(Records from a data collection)
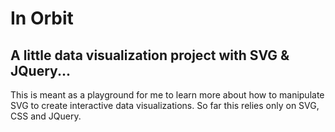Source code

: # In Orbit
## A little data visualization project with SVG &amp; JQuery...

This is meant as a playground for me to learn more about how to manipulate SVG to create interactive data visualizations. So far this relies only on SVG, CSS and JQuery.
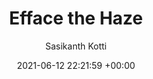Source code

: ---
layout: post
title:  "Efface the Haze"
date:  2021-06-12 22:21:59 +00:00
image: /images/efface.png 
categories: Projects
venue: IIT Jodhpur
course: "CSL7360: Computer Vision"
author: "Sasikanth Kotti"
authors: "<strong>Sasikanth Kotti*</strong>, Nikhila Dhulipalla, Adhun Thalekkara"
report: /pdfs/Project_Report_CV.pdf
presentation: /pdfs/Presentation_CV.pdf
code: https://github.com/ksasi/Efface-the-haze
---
...
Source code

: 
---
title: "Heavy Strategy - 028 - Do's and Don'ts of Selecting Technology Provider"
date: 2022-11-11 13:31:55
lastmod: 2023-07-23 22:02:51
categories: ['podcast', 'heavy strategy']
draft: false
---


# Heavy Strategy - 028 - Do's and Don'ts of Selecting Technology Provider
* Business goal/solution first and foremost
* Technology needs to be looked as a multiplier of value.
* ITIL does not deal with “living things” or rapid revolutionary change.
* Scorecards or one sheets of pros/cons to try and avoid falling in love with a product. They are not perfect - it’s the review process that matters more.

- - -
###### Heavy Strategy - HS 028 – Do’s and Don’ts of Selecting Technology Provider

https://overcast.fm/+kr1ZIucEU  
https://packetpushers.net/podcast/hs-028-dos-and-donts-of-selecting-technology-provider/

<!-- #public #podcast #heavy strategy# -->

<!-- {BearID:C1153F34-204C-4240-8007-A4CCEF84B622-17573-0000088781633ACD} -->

- [What needs to be done]: Copy out every line of the data that includes the word "https".

- [Answer section]:
code: https://github.com/ksasi/Efface-the-haze
https://overcast.fm/+kr1ZIucEU  
https://packetpushers.net/podcast/hs-028-dos-and-donts-of-selecting-technology-provider/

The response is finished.